As always, if you know of any interesting software engineering data, please let me know.

The Weirdest people in the world

November 1, 2020 5 comments

Western, Educated, Industrialized, Rich and Democratic: WEIRD people are the subject of Joseph Henrich’s latest book “The Weirdest People in the World: How the West Became Psychologically Peculiar and Particularly Prosperous”.

This book is in the mold of Jared Diamond’s Guns, Germs, and Steel: The Fates of Human Societies, but comes at the topic from a psychological/sociological angle.

This very readable book is essential reading for anyone wanting to understand how very different WEIRD people are, along with the societies they have created, compared to people and societies in the rest of the world today and the entire world up until around 500 years ago.

The analysis of WEIRD people/societies has three components: why we are different (I’m assuming that most of this blog’s readers are WEIRD), the important differences that are known about, and the cultural/societal consequences (the particularly prosperous in the subtitle is a big clue).

Henrich cites data to back up his theories.

Starting around 1,500 years ago the Catholic church started enforcing a ban on cousin marriage, which was an almost universal practice at the time and is still widely practiced in non-WEIRD societies. Over time the rules got stricter, until by the 11th century people were not allowed to marry anyone related out to their sixth cousin. The rules were not always strictly enforced, as Henrich documents, but the effect was to change the organization of society from being kin-based to being institution-based (in particular institutions such as the Church and state). Finding a wife/husband required people to interact with others outside their extended family.
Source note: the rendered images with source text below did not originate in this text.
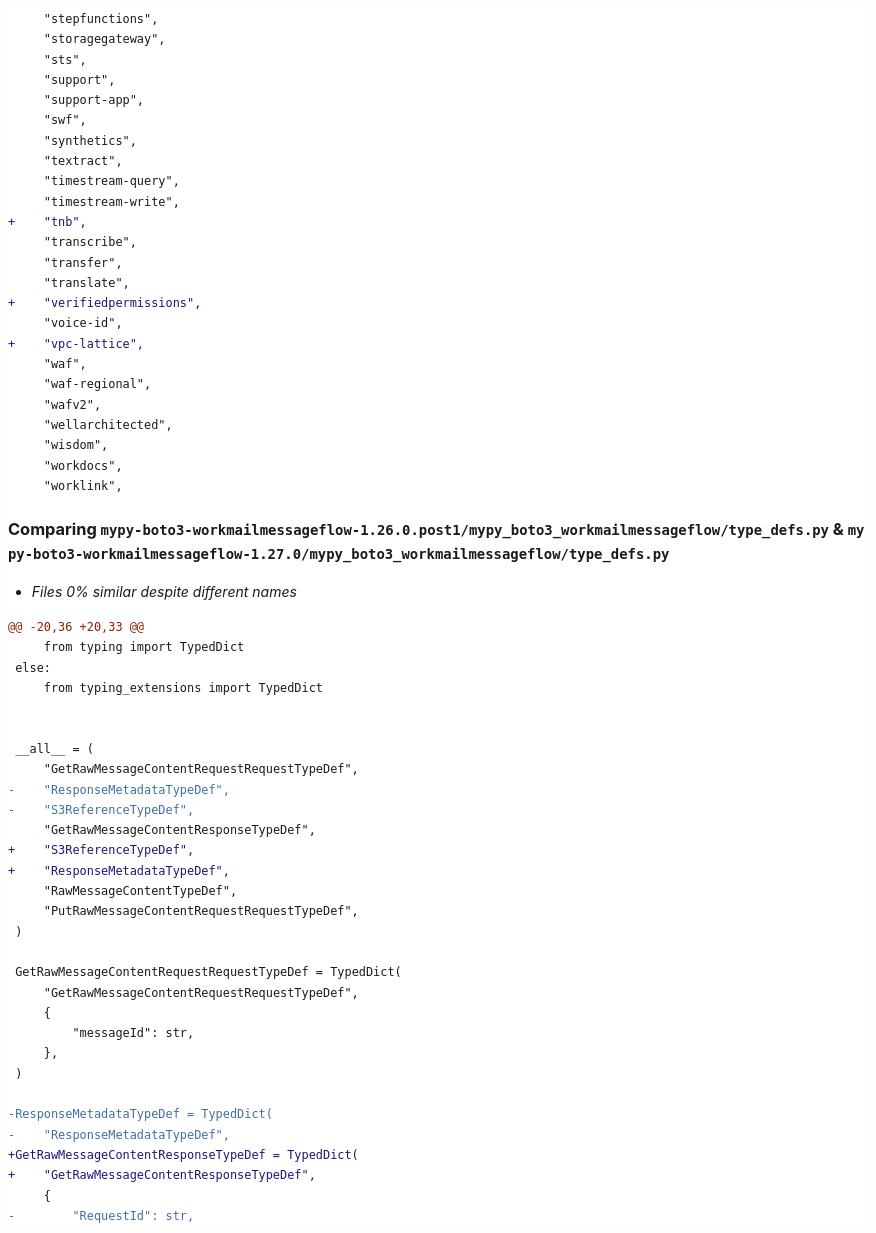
 ```diff
     "stepfunctions",
     "storagegateway",
     "sts",
     "support",
     "support-app",
     "swf",
     "synthetics",
     "textract",
     "timestream-query",
     "timestream-write",
+    "tnb",
     "transcribe",
     "transfer",
     "translate",
+    "verifiedpermissions",
     "voice-id",
+    "vpc-lattice",
     "waf",
     "waf-regional",
     "wafv2",
     "wellarchitected",
     "wisdom",
     "workdocs",
     "worklink",
```

### Comparing `mypy-boto3-workmailmessageflow-1.26.0.post1/mypy_boto3_workmailmessageflow/type_defs.py` & `mypy-boto3-workmailmessageflow-1.27.0/mypy_boto3_workmailmessageflow/type_defs.py`

 * *Files 0% similar despite different names*

```diff
@@ -20,36 +20,33 @@
     from typing import TypedDict
 else:
     from typing_extensions import TypedDict
 
 
 __all__ = (
     "GetRawMessageContentRequestRequestTypeDef",
-    "ResponseMetadataTypeDef",
-    "S3ReferenceTypeDef",
     "GetRawMessageContentResponseTypeDef",
+    "S3ReferenceTypeDef",
+    "ResponseMetadataTypeDef",
     "RawMessageContentTypeDef",
     "PutRawMessageContentRequestRequestTypeDef",
 )
 
 GetRawMessageContentRequestRequestTypeDef = TypedDict(
     "GetRawMessageContentRequestRequestTypeDef",
     {
         "messageId": str,
     },
 )
 
-ResponseMetadataTypeDef = TypedDict(
-    "ResponseMetadataTypeDef",
+GetRawMessageContentResponseTypeDef = TypedDict(
+    "GetRawMessageContentResponseTypeDef",
     {
-        "RequestId": str,
```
Effects claimed, operating over centuries, of the shift from extended families to nuclear families are that people learned what Henrich calls “impersonal prosociality”, e.g., feeling comfortable dealing with strangers. People became more altruistic, the impartial rule of law spread (including democracy and human rights), plus other behaviors needed for the smooth running of large social units (such as towns, cities and countries).

The overall impact was that social units of WEIRD people could grow to include tens of thousands, even millions, or people, and successfully operate at this scale. Information about beneficial inventions could diffuse rapidly and people were free(ish) to try out new things (i.e., they were not held back by family customs), and operating in a society with free movement of people there were lots of efficiencies, e.g., companies were not obligated to hire family members, and could hire the best person they could find.

Consequently, the West got to take full advantage of scientific progress, invent and mass produce stuff. Outcompeting the non-WEIRD world.

The big ideas kind of hang together. Some of the details seem like a bit of a stretch, but I’m no expert.

My WEIRD story occurred about five years ago, when I was looking for a publisher for the book I was working on. One interested editor sent out an early draft for review. One of the chapters discusses human cognition, and I pointed out that it did not matter that most psychology experiments had been done using WEIRD subjects, because software developers were WEIRD (citing Henrich’s 2010 WEIRD paper). This discussion of WEIRD people was just too much for one of the reviewers, who sounded like he was foaming at the mouth when reviewing my draft (I also said a few things about academic researchers that upset him).